The task: Reproduce exactly the lines from the start of the records through the line containing "Gerüchteweise teilen sie", both included. Leave the pictures out.

━━━━━━━━

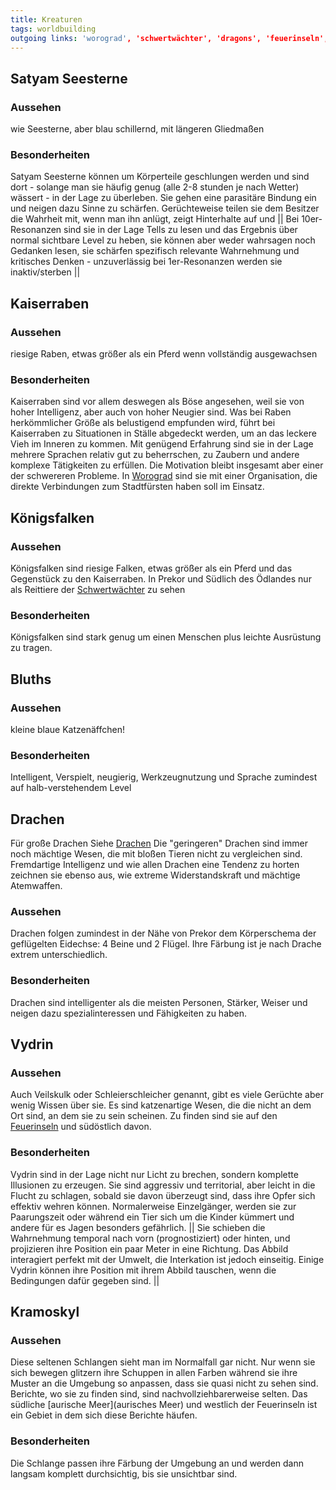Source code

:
 ```yaml
---
title: Kreaturen  
tags: worldbuilding  
outgoing links: 'worograd', 'schwertwächter', 'dragons', 'feuerinseln', 'aurisches Meer'  
---
```

## Satyam Seesterne
### Aussehen
wie Seesterne, aber blau schillernd, mit längeren Gliedmaßen

### Besonderheiten
Satyam Seesterne können um Körperteile geschlungen werden und sind dort - solange man sie häufig genug (alle 2-8 stunden je nach Wetter) wässert - in der Lage zu überleben. Sie gehen eine parasitäre Bindung ein und neigen dazu Sinne zu schärfen.
Gerüchteweise teilen sie dem Besitzer die Wahrheit mit, wenn man ihn anlügt, zeigt Hinterhalte auf und 
|| Bei 10er-Resonanzen sind sie in der Lage Tells zu lesen und das Ergebnis über normal sichtbare Level zu heben, sie können aber weder wahrsagen noch Gedanken lesen, sie schärfen spezifisch relevante Wahrnehmung und kritisches Denken - unzuverlässig
bei 1er-Resonanzen werden sie inaktiv/sterben ||

  

## Kaiserraben 
### Aussehen
riesige Raben, etwas größer als ein Pferd wenn vollständig ausgewachsen

### Besonderheiten
Kaiserraben sind vor allem deswegen als Böse angesehen, weil sie von hoher Intelligenz, aber auch von hoher Neugier sind. Was bei Raben herkömmlicher Größe als belustigend empfunden wird, führt bei Kaiserraben zu Situationen in Ställe abgedeckt werden, um an das leckere Vieh im Inneren zu kommen.
Mit genügend Erfahrung sind sie in der Lage mehrere Sprachen relativ gut zu beherrschen, zu Zaubern und andere komplexe Tätigkeiten zu erfüllen. Die Motivation bleibt insgesamt aber einer der schwereren Probleme.
In [Worograd](worograd) sind sie mit einer Organisation, die direkte Verbindungen zum Stadtfürsten haben soll im Einsatz.

## Königsfalken
### Aussehen

Königsfalken sind riesige Falken, etwas größer als ein Pferd und das Gegenstück zu den Kaiserraben.
In Prekor und Südlich des Ödlandes nur als Reittiere der [Schwertwächter](schwertwächter) zu sehen

###  Besonderheiten
Königsfalken sind stark genug um einen Menschen plus leichte Ausrüstung zu tragen.


## Bluths
### Aussehen
kleine blaue Katzenäffchen!
### Besonderheiten
Intelligent, Verspielt, neugierig, Werkzeugnutzung und Sprache zumindest auf halb-verstehendem Level

## Drachen
Für große Drachen Siehe [Drachen](dragons)
Die "geringeren" Drachen sind immer noch mächtige Wesen, die mit bloßen Tieren nicht zu vergleichen sind. Fremdartige Intelligenz und wie allen Drachen eine Tendenz zu horten zeichnen sie ebenso aus, wie extreme Widerstandskraft und mächtige Atemwaffen.
### Aussehen
Drachen folgen zumindest in der Nähe von Prekor dem Körperschema der geflügelten Eidechse: 4 Beine und 2 Flügel.
Ihre Färbung ist je nach Drache extrem unterschiedlich.
### Besonderheiten
Drachen sind intelligenter als die meisten Personen, Stärker, Weiser und neigen dazu spezialinteressen und Fähigkeiten zu haben.

## Vydrin
### Aussehen

Auch Veilskulk oder Schleierschleicher genannt, gibt es viele Gerüchte aber wenig Wissen über sie. Es sind katzenartige Wesen, die die nicht an dem Ort sind, an dem sie zu sein scheinen. Zu finden sind sie auf den [Feuerinseln](feuerinseln) und südöstlich davon.

### Besonderheiten

Vydrin sind in der Lage nicht nur Licht zu brechen, sondern komplette Illusionen zu erzeugen. Sie sind aggressiv und territorial, aber leicht in die Flucht zu schlagen, sobald sie davon überzeugt sind, dass ihre Opfer sich effektiv wehren können. Normalerweise Einzelgänger, werden sie zur Paarungszeit oder während ein Tier sich um die Kinder kümmert und andere für es Jagen besonders gefährlich.
|| Sie schieben die Wahrnehmung temporal nach vorn (prognostiziert) oder hinten, und projizieren ihre Position ein paar Meter in eine Richtung. Das Abbild interagiert perfekt mit der Umwelt, die Interkation ist jedoch einseitig. Einige Vydrin können ihre Position mit ihrem Abbild tauschen, wenn die Bedingungen dafür gegeben sind. ||

## Kramoskyl
### Aussehen

Diese seltenen Schlangen sieht man im Normalfall gar nicht. Nur wenn sie sich bewegen glitzern ihre Schuppen in allen Farben während sie ihre Muster an die Umgebung so anpassen, dass sie quasi nicht zu sehen sind.
Berichte, wo sie zu finden sind, sind nachvollziehbarerweise selten. Das südliche [aurische Meer](aurisches Meer) und westlich der Feuerinseln ist ein Gebiet in dem sich diese Berichte häufen.

### Besonderheiten

Die Schlange passen ihre Färbung der Umgebung an und werden dann langsam komplett durchsichtig, bis sie unsichtbar sind.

━━━━━━━━

Result of this exercise:
Source code

:
 ```yaml
---
title: Kreaturen  
tags: worldbuilding  
outgoing links: 'worograd', 'schwertwächter', 'dragons', 'feuerinseln', 'aurisches Meer'  
---
```

## Satyam Seesterne
### Aussehen
wie Seesterne, aber blau schillernd, mit längeren Gliedmaßen

### Besonderheiten
Satyam Seesterne können um Körperteile geschlungen werden und sind dort - solange man sie häufig genug (alle 2-8 stunden je nach Wetter) wässert - in der Lage zu überleben. Sie gehen eine parasitäre Bindung ein und neigen dazu Sinne zu schärfen.
Gerüchteweise teilen sie dem Besitzer die Wahrheit mit, wenn man ihn anlügt, zeigt Hinterhalte auf und 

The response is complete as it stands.